Theo Koll: Lassen Sie uns genauer hinschauen, was hinter dieser Kritik steckt. Im Moment erleben wir eine wahre Flut der Kriseninformation, die nicht nur den Journalismus vor neue Herausforderungen stellt, sondern auch den Leser beziehungsweise Zuschauer. Er soll plötzlich beurteilen können, wer wirklich verantwortlich ist für die Ukraine-Krise, warum Griechenland nicht aus den Schulden kommt oder was das Attentat in Sousse für Konsequenzen nach sich ziehen wird.
Anzahl und Ausmaße der Konflikte überfordern viele Menschen. Deswegen suchen sie mitunter ihr Heil in der mentalen Renationalisierung, in dem Glauben, dass das Unheil, das auf einmal so nah und bedrohlich wirkt, im kleinen, überschaubaren Mikrokosmos ausgeschlossen werden könnte. Die Welt rückt immer näher – das ist eine Binse, aber sie ist wichtig und wahr. Es betrifft die Bürger mittel- oder unmittelbar, wenn ein Flugzeug mit Touristen über der Ukraine abgeschossen wird oder wenn finanzielle Rettungspakete für Griechenland beschlossen werden.
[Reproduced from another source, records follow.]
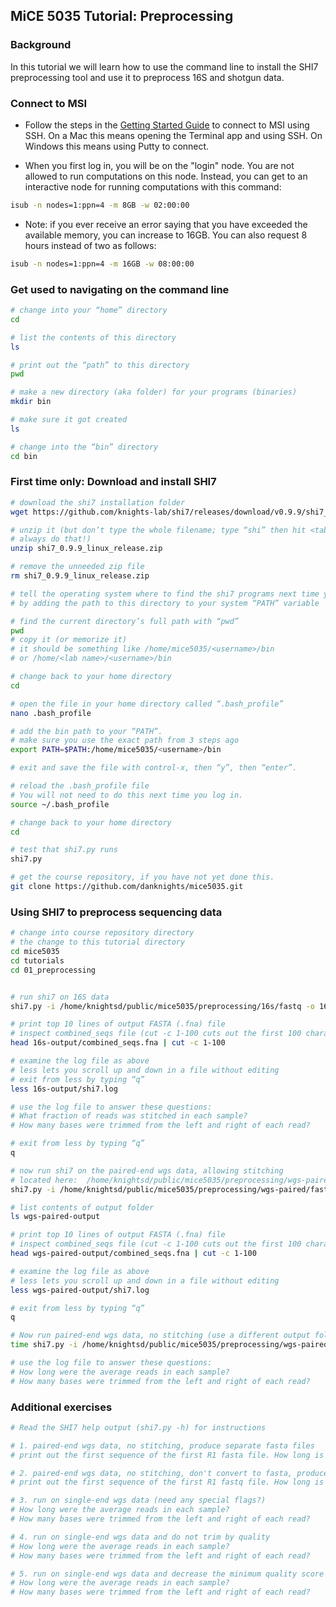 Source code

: ## MiCE 5035 Tutorial: Preprocessing

### Background
In this tutorial we will learn how to use the command line to
install the SHI7 preprocessing tool and use it to preprocess 16S and shotgun data.

### Connect to MSI
- Follow the steps in the [Getting Started Guide](../../README.md) to connect to MSI using SSH. On a Mac this means opening the Terminal app and using SSH. On Windows this means using Putty to connect.

- When you first log in, you will be on the "login" node. You are not allowed to run computations on this node. Instead, you can get to an interactive node for running computations with this command:
 ```bash
 isub -n nodes=1:ppn=4 -m 8GB -w 02:00:00
 ```

- Note: if you ever receive an error saying that you have exceeded the available memory, you can increase to 16GB.
 You can also request 8 hours instead of two as follows:
 ```bash
 isub -n nodes=1:ppn=4 -m 16GB -w 08:00:00
 ```

### Get used to navigating on the command line

```bash
# change into your “home” directory
cd

# list the contents of this directory
ls

# print out the “path” to this directory
pwd

# make a new directory (aka folder) for your programs (binaries)
mkdir bin

# make sure it got created
ls

# change into the “bin” directory
cd bin
```

### First time only: Download and install SHI7

```bash
# download the shi7 installation folder
wget https://github.com/knights-lab/shi7/releases/download/v0.9.9/shi7_0.9.9_linux_release.zip

# unzip it (but don’t type the whole filename; type “shi” then hit <tab> to auto-complete.
# always do that!)
unzip shi7_0.9.9_linux_release.zip

# remove the unneeded zip file
rm shi7_0.9.9_linux_release.zip

# tell the operating system where to find the shi7 programs next time you log in
# by adding the path to this directory to your system “PATH” variable

# find the current directory’s full path with “pwd”
pwd
# copy it (or memorize it)
# it should be something like /home/mice5035/<username>/bin
# or /home/<lab name>/<username>/bin

# change back to your home directory
cd 

# open the file in your home directory called “.bash_profile”
nano .bash_profile

# add the bin path to your “PATH”.
# make sure you use the exact path from 3 steps ago
export PATH=$PATH:/home/mice5035/<username>/bin 

# exit and save the file with control-x, then “y”, then “enter”.

# reload the .bash_profile file
# You will not need to do this next time you log in.
source ~/.bash_profile

# change back to your home directory
cd

# test that shi7.py runs
shi7.py

# get the course repository, if you have not yet done this.
git clone https://github.com/danknights/mice5035.git
```


### Using SHI7 to preprocess sequencing data

```bash
# change into course repository directory
# the change to this tutorial directory
cd mice5035
cd tutorials
cd 01_preprocessing


# run shi7 on 16S data
shi7.py -i /home/knightsd/public/mice5035/preprocessing/16s/fastq -o 16s-output

# print top 10 lines of output FASTA (.fna) file 
# inspect combined_seqs file (cut -c 1-100 cuts out the first 100 characters of each line)
head 16s-output/combined_seqs.fna | cut -c 1-100

# examine the log file as above
# less lets you scroll up and down in a file without editing
# exit from less by typing “q”
less 16s-output/shi7.log

# use the log file to answer these questions:
# What fraction of reads was stitched in each sample?
# How many bases were trimmed from the left and right of each read?

# exit from less by typing “q”
q

# now run shi7 on the paired-end wgs data, allowing stitching
# located here:  /home/knightsd/public/mice5035/preprocessing/wgs-paired/fastq
shi7.py -i /home/knightsd/public/mice5035/preprocessing/wgs-paired/fastq -o wgs-paired-output

# list contents of output folder
ls wgs-paired-output

# print top 10 lines of output FASTA (.fna) file 
# inspect combined_seqs file (cut -c 1-100 cuts out the first 100 characters of each line)
head wgs-paired-output/combined_seqs.fna | cut -c 1-100

# examine the log file as above
# less lets you scroll up and down in a file without editing
less wgs-paired-output/shi7.log

# exit from less by typing “q”
q

# Now run paired-end wgs data, no stitching (use a different output folder!)
time shi7.py -i /home/knightsd/public/mice5035/preprocessing/wgs-paired/fastq -o wgs-paired-no-stitching --flash False

# use the log file to answer these questions:
# How long were the average reads in each sample?
# How many bases were trimmed from the left and right of each read?
```

### Additional exercises
```bash
# Read the SHI7 help output (shi7.py -h) for instructions

# 1. paired-end wgs data, no stitching, produce separate fasta files
# print out the first sequence of the first R1 fasta file. How long is it?

# 2. paired-end wgs data, no stitching, don't convert to fasta, produce separate fastq files
# print out the first sequence of the first R1 fastq file. How long is it?

# 3. run on single-end wgs data (need any special flags?)
# How long were the average reads in each sample?
# How many bases were trimmed from the left and right of each read?

# 4. run on single-end wgs data and do not trim by quality
# How long were the average reads in each sample?
# How many bases were trimmed from the left and right of each read?

# 5. run on single-end wgs data and decrease the minimum quality score for trimming
# How long were the average reads in each sample?
# How many bases were trimmed from the left and right of each read?

```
Diese Entwicklungen aufhalten zu können, ist ein Irrglaube, mit dem viele populistische Parteien auf Stimmenfang gehen. Man kann nicht, wie es derzeit Marine Le Pen in Frankreich vorschlägt, die Zeit zurück drehen, die Grenzen zwischen den europäischen Staaten wieder hochziehen. Das ist eine vergangene Welt. Es ist Aufgabe der Medien, die mit der Zunahme an Betroffenheit verbundene Informationsflut zu ordnen, aufzubereiten und einzuordnen.
Dass dabei auch gelegentlich Fehler passieren, ist menschlich. Die Fehler müssen aber umgehend öffentlich korrigiert werden, so wie wir es im ZDF auch tun. Daraus eine Glaubwürdigkeitskrise der Medien abzuleiten, halte ich für unangemessen. Zudem sollte man nicht außer Acht lassen, dass der kritische Diskurs während der Ukraine-Krise stark interessengeleitet war. Neben gelegentlich berechtigter Kritik gab es vor allem viel propagandistisches Kalkül. Die Überforderung angesichts der Informationsflut scheint auch in der Unsicherheit zu liegen, welche Informationen valide sind und welche nicht.
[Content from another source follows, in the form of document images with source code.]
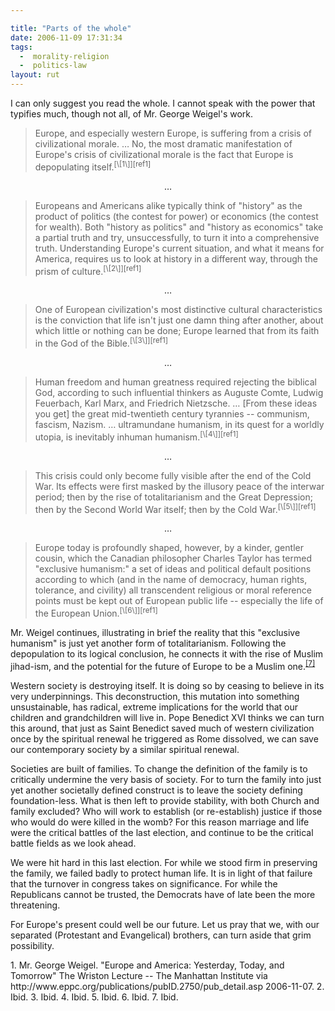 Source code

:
 ```yaml
---

title: "Parts of the whole"
date: 2006-11-09 17:31:34
tags:
  -  morality-religion
  -  politics-law
layout: rut
---
```


I can only suggest you read the whole.  I cannot speak with the power that typifies much, though not all, of Mr. George Weigel's work.

<blockquote markdown="1">Europe, and especially western Europe, is suffering from a crisis of civilizational morale. &#x2026; No, the most dramatic manifestation of Europe's crisis of civilizational morale is the fact that Europe is depopulating itself.<sup>[\[1\]][ref1]</sup></blockquote>

<p align="center">&#x2026;</p>

<blockquote markdown="1">Europeans and Americans alike typically think of "history" as the product of politics (the contest for power) or economics (the contest for wealth). Both "history as politics" and "history as economics" take a partial truth and try, unsuccessfully, to turn it into a comprehensive truth. Understanding Europe's current situation, and what it means for America, requires us to look at history in a different way, through the prism of culture.<sup>[\[2\]][ref1]</sup></blockquote>

<p align="center">&#x2026;</p>

<blockquote markdown="1">One of European civilization's most distinctive cultural characteristics is the conviction that life isn't just one damn thing after another, about which little or nothing can be done; Europe learned that from its faith in the God of the Bible.<sup>[\[3\]][ref1]</sup></blockquote>

<p align="center">&#x2026;</p>

<blockquote markdown="1">Human freedom and human greatness required rejecting the biblical God, according to such influential thinkers as Auguste Comte, Ludwig Feuerbach, Karl Marx, and Friedrich Nietzsche. &#x2026; [From these ideas you get] the great mid-twentieth century tyrannies -- communism, fascism, Nazism. &#x2026; ultramundane humanism, in its quest for a worldly utopia, is inevitably inhuman humanism.<sup>[\[4\]][ref1]</sup></blockquote>

<p align="center">&#x2026;</p>

<blockquote markdown="1">This crisis could only become fully visible after the end of the Cold War. Its effects were first masked by the illusory peace of the interwar period; then by the rise of totalitarianism and the Great Depression; then by the Second World War itself; then by the Cold War.<sup>[\[5\]][ref1]</sup></blockquote>

<p align="center">&#x2026;</p>

<blockquote markdown="1">Europe today is profoundly shaped, however, by a kinder, gentler cousin, which the Canadian philosopher Charles Taylor has termed "exclusive humanism:" a set of ideas and political default positions according to which (and in the name of democracy, human rights, tolerance, and civility) all transcendent religious or moral reference points must be kept out of European public life -- especially the life of the European Union.<sup>[\[6\]][ref1]</sup></blockquote>

Mr. Weigel continues, illustrating in brief the reality that this "exclusive humanism" is just yet another form of totalitarianism.  Following the depopulation to its logical conclusion, he connects it with the rise of Muslim jihad-ism, and the potential for the future of Europe to be a Muslim one.<sup>[\[7\]][ref1]</sup>

Western society is destroying itself.  It is doing so by ceasing to believe in its very underpinnings.  This deconstruction, this mutation into something unsustainable, has radical, extreme implications for the world that our children and grandchildren will live in.  Pope Benedict XVI thinks we can turn this around, that just as Saint Benedict saved much of western civilization once by the spiritual renewal he triggered as Rome dissolved, we can save our contemporary society by a similar spiritual renewal.

Societies are built of families.  To change the definition of the family is to critically undermine the very basis of society.  For to turn the family into just yet another societally defined construct is to leave the society defining foundation-less.  What is then left to provide stability, with both Church and family excluded?   Who will work to establish (or re-establish) justice if those who would do were killed in the womb?  For this reason marriage and life were the critical battles of the last election, and continue to be the critical battle fields as we look ahead.

We were hit hard in this last election.  For while we stood firm in preserving the family, we failed badly to protect human life.   It is in light of that failure that the turnover in congress takes on significance.  For while the Republicans cannot be trusted, the Democrats have of late been the more threatening.

For Europe's present could well be our future.  Let us pray that we, with our separated (Protestant and Evangelical) brothers, can turn aside that grim possibility. 

<div markdown="1" class="postrefs">
1. Mr. George Weigel.  "Europe and America: Yesterday, Today, and Tomorrow" The Wriston Lecture -- The Manhattan Institute via http://www.eppc.org/publications/pubID.2750/pub_detail.asp 2006-11-07.
2. Ibid.
3. Ibid.
4. Ibid.
5. Ibid.
6. Ibid.
7. Ibid.
</div>

[ref1]: http://www.eppc.org/publications/pubID.2750/pub_detail.asp "Europe and America: Yesterday, Today, and Tomorrow"

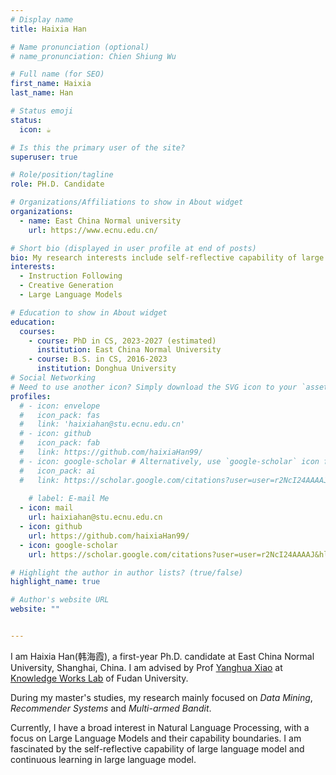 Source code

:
 ```yaml
---
# Display name
title: Haixia Han

# Name pronunciation (optional)
# name_pronunciation: Chien Shiung Wu

# Full name (for SEO)
first_name: Haixia
last_name: Han

# Status emoji
status:
  icon: ☕️

# Is this the primary user of the site?
superuser: true

# Role/position/tagline
role: PH.D. Candidate

# Organizations/Affiliations to show in About widget
organizations:
  - name: East China Normal university
    url: https://www.ecnu.edu.cn/

# Short bio (displayed in user profile at end of posts)
bio: My research interests include self-reflective capability of large language model, exploring the capability boundary of large language model, and  continuous learning in large language model.
interests:
  - Instruction Following
  - Creative Generation
  - Large Language Models

# Education to show in About widget
education:
  courses:
    - course: PhD in CS, 2023-2027 (estimated)
      institution: East China Normal University
    - course: B.S. in CS, 2016-2023
      institution: Donghua University
# Social Networking
# Need to use another icon? Simply download the SVG icon to your `assets/media/icons/` folder.
profiles:
  # - icon: envelope
  #   icon_pack: fas
  #   link: 'haixiahan@stu.ecnu.edu.cn'
  # - icon: github
  #   icon_pack: fab
  #   link: https://github.com/haixiaHan99/
  # - icon: google-scholar # Alternatively, use `google-scholar` icon from `ai` icon pack
  #   icon_pack: ai
  #   link: https://scholar.google.com/citations?user=user=r2NcI24AAAAJ&hl=zh-CN
 
    # label: E-mail Me
  - icon: mail
    url: haixiahan@stu.ecnu.edu.cn
  - icon: github
    url: https://github.com/haixiaHan99/
  - icon: google-scholar
    url: https://scholar.google.com/citations?user=user=r2NcI24AAAAJ&hl=zh-CN

# Highlight the author in author lists? (true/false)
highlight_name: true

# Author's website URL
website: ""


---
```


I am Haixia Han(韩海霞), a first-year Ph.D. candidate at East China Normal University, Shanghai, China. I am advised by Prof [Yanghua Xiao](https://scholar.google.com/citations?user=odFW4FoAAAAJ&hl=en&oi=ao) at [Knowledge Works Lab](http://kw.fudan.edu.cn/) of Fudan University. 

During my master's studies, my research mainly focused on *Data Mining*, *Recommender Systems* and *Multi-armed Bandit*.

Currently, I have a broad interest in Natural Language Processing, with a focus on Large Language Models and their capability boundaries. I am fascinated by the self-reflective capability of large language model and continuous learning in large language model.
Sie haben 2013 den deutschen Fernsehpreis für die „beste Information“ gewonnen. Was zeichnet diese Information aus?
Koll: Gute Information muss vor allem stimmen, sie muss verlässlich sein und zugleich den größeren Kontext beleuchten. Als ich Ende Juni in Sousse über den Anschlag berichtet habe, ging es natürlich zunächst einmal um die klassischen W-Fragen: Was ist passiert? Wer war der Täter? Wie viele Menschen sind ums Leben gekommen?
Diese Informationen allein geben aber in der thematischen Einordnung kaum Halt – es fehlt das In-Beziehung-Setzen. Das ist die eigentliche Arbeit der Auslandskorrespondenten. Sie kennen das jeweilige Land und können idealerweise aktuelle Ereignisse rasch einordnen. Was bedeutet der Anschlag in Tunesien für die Wirtschaft, wie wird sich die Terrorgefahr weiter entwickeln? Diese Verbindung von Geschehen und Analyse wird meines Erachtens immer wichtiger.
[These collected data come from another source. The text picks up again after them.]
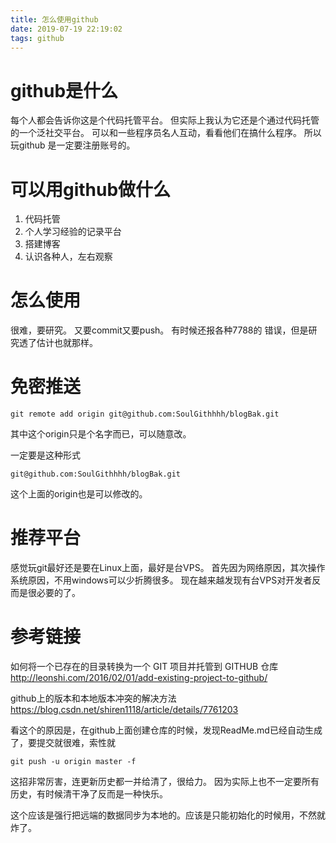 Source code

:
 ```yaml
---
title: 怎么使用github
date: 2019-07-19 22:19:02
tags: github
---
```



# github是什么
每个人都会告诉你这是个代码托管平台。
但实际上我认为它还是个通过代码托管的一个泛社交平台。
可以和一些程序员名人互动，看看他们在搞什么程序。
所以玩github 是一定要注册账号的。

# 可以用github做什么

1.  代码托管
2.  个人学习经验的记录平台
3.  搭建博客
4.  认识各种人，左右观察

# 怎么使用
很难，要研究。
又要commit又要push。
有时候还报各种7788的 错误，但是研究透了估计也就那样。




# 免密推送

```git
git remote add origin git@github.com:SoulGithhhh/blogBak.git
```
其中这个origin只是个名字而已，可以随意改。

一定要是这种形式

```git
git@github.com:SoulGithhhh/blogBak.git
```

这个上面的origin也是可以修改的。

# 推荐平台
感觉玩git最好还是要在Linux上面，最好是台VPS。
首先因为网络原因，其次操作系统原因，不用windows可以少折腾很多。
现在越来越发现有台VPS对开发者反而是很必要的了。


# 参考链接
如何将一个已存在的目录转换为一个 GIT 项目并托管到 GITHUB 仓库
http://leonshi.com/2016/02/01/add-existing-project-to-github/

github上的版本和本地版本冲突的解决方法
https://blog.csdn.net/shiren1118/article/details/7761203

看这个的原因是，在github上面创建仓库的时候，发现ReadMe.md已经自动生成了，要提交就很难，索性就 

```git
git push -u origin master -f 
```
这招非常厉害，连更新历史都一并给清了，很给力。
因为实际上也不一定要所有历史，有时候清干净了反而是一种快乐。

这个应该是强行把远端的数据同步为本地的。应该是只能初始化的时候用，不然就炸了。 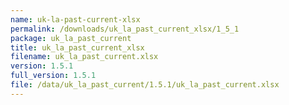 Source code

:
 ```yaml
---
name: uk-la-past-current-xlsx
permalink: /downloads/uk_la_past_current_xlsx/1_5_1
package: uk_la_past_current
title: uk_la_past_current_xlsx
filename: uk_la_past_current.xlsx
version: 1.5.1
full_version: 1.5.1
file: /data/uk_la_past_current/1.5.1/uk_la_past_current.xlsx
---
```


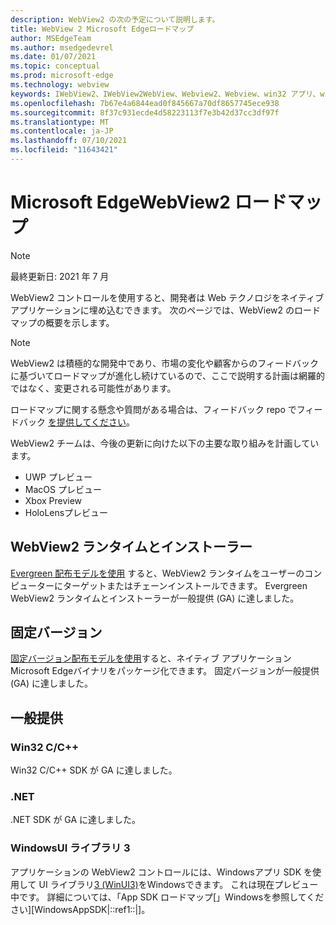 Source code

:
 ```yaml
---
description: WebView2 の次の予定について説明します。
title: WebView 2 Microsoft Edgeロードマップ
author: MSEdgeTeam
ms.author: msedgedevrel
ms.date: 01/07/2021
ms.topic: conceptual
ms.prod: microsoft-edge
ms.technology: webview
keywords: IWebView2、IWebView2WebView、Webview2、Webview、win32 アプリ、win32、edge、ICoreWebView2、ICoreWebView2Host、ブラウザー コントロール、エッジ html
ms.openlocfilehash: 7b67e4a6844ead0f845667a70df8657745ece938
ms.sourcegitcommit: 8f37c931ecde4d58223113f7e3b42d37cc3df97f
ms.translationtype: MT
ms.contentlocale: ja-JP
ms.lasthandoff: 07/10/2021
ms.locfileid: "11643421"
---
```

# <a name="microsoft-edge-webview2-roadmap"></a>Microsoft EdgeWebView2 ロードマップ  

> [!NOTE]
> 最終更新日: 2021 年 7 月  

WebView2 コントロールを使用すると、開発者は Web テクノロジをネイティブ アプリケーションに埋め込むできます。  次のページでは、WebView2 のロードマップの概要を示します。  

> [!NOTE]
> WebView2 は積極的な開発中であり、市場の変化や顧客からのフィードバックに基づいてロードマップが進化し続けているので、ここで説明する計画は網羅的ではなく、変更される可能性があります。  

ロードマップに関する懸念や質問がある場合は、フィードバック repo でフィードバック [を提供してください][GithubMicrosoftedgeWebviewfeedbackMain]。  

WebView2 チームは、今後の更新に向けた以下の主要な取り組みを計画しています。  

* UWP プレビュー
* MacOS プレビュー
* Xbox Preview
* HoloLensプレビュー

## <a name="webview2-runtime-and-installer"></a>WebView2 ランタイムとインストーラー  

[Evergreen 配布モデルを使用][ConceptDistributionEvergreenModel] すると、WebView2 ランタイムをユーザーのコンピューターにターゲットまたはチェーンインストールできます。  Evergreen WebView2 ランタイムとインストーラーが一般提供 \(GA\) に達しました。  

## <a name="fixed-version"></a>固定バージョン  

[固定バージョン配布モデルを使用][ConceptsDistributionFixedVersionModel]すると、ネイティブ アプリケーションMicrosoft Edgeバイナリをパッケージ化できます。  固定バージョンが一般提供 \(GA\) に達しました。  

## <a name="general-availability"></a>一般提供  

### <a name="win32-cc"></a>Win32 C/C++  

Win32 C/C++ SDK が GA に達しました。  

### <a name="net"></a>.NET  

.NET SDK が GA に達しました。 

### <a name="windows-ui-library-3"></a>WindowsUI ライブラリ 3

アプリケーションの WebView2 コントロールには、Windowsアプリ SDK を使用して UI ライブラリ[3 (WinUI3)][UwpToolkitsWinui3Index]をWindowsできます。 これは現在プレビュー中です。 詳細については、「App SDK ロードマップ[」Windowsを参照してください][WindowsAppSDK|::ref1::|]。

 
<!-- links -->  

[WindowsAppSDKRoadmap]: https://github.com/microsoft/WindowsAppSDK/blob/main/docs/roadmap.md "ロードマップ"
[ConceptDistributionEvergreenModel]: ./concepts/distribution.md#evergreen-distribution-mode "Evergreen 配布モデル - WebView2 を使用したアプリケーションの|Microsoft Docs"  
[ConceptsDistributionFixedVersionModel]: ./concepts/distribution.md#fixed-version-distribution-mode "固定バージョン配布モデル - WebView2 を使用したアプリケーションの|Microsoft Docs"  

[UwpToolkitsWinui3Index]: /uwp/toolkits/winui3/index "WindowsUI ライブラリ 3.0 プレビュー 1 (2020 年 5 月) |Microsoft Docs"  

[GithubMicrosoftedgeWebviewfeedbackMain]: https://github.com/MicrosoftEdge/WebViewFeedback "WebView フィードバック-MicrosoftEdge/WebViewFeedback | GitHub"  

[GithubMicrosoftUiXamlRoadmap]: https://github.com/microsoft/microsoft-ui-xaml/blob/master/docs/roadmap.md "WindowsUI ライブラリのロードマップ - microsoft/microsoft-ui-xaml |GitHub"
Im Internet findet sich eine solche Symbiose selten – was dort zählt sind Klickzahlen und ad hoc-Meinungen. Trotzdem informieren sich junge Leute im Netz und kaum über die Heute-Sendung um 19 Uhr. Deswegen hat das ZDF mit Heute + auch ein Format entwickelt, das im Internet stark präsent ist. Natürlich informiert sich die junge Generation auch über soziale Netzwerke, aber daraus lässt sich nicht ableiten, dass sie kein Interesse an qualitativ hochwertigen Informationen hat. Heute + erreicht Jugendliche, genauso wie junge Erwachsene, die Einschaltquoten sind gut.
Als Journalist prägen sie nicht nur den medialen Diskurs, sondern beobachten auch die politische Debatte. Sie waren Auslandskorrespondent in London, moderierten das Politmagazin und leiten nun das ZDF-Auslandsstudio in Paris. Wie nehmen sie die deutsche Debattenkultur wahr im Vergleich zur französischen oder auch britischen?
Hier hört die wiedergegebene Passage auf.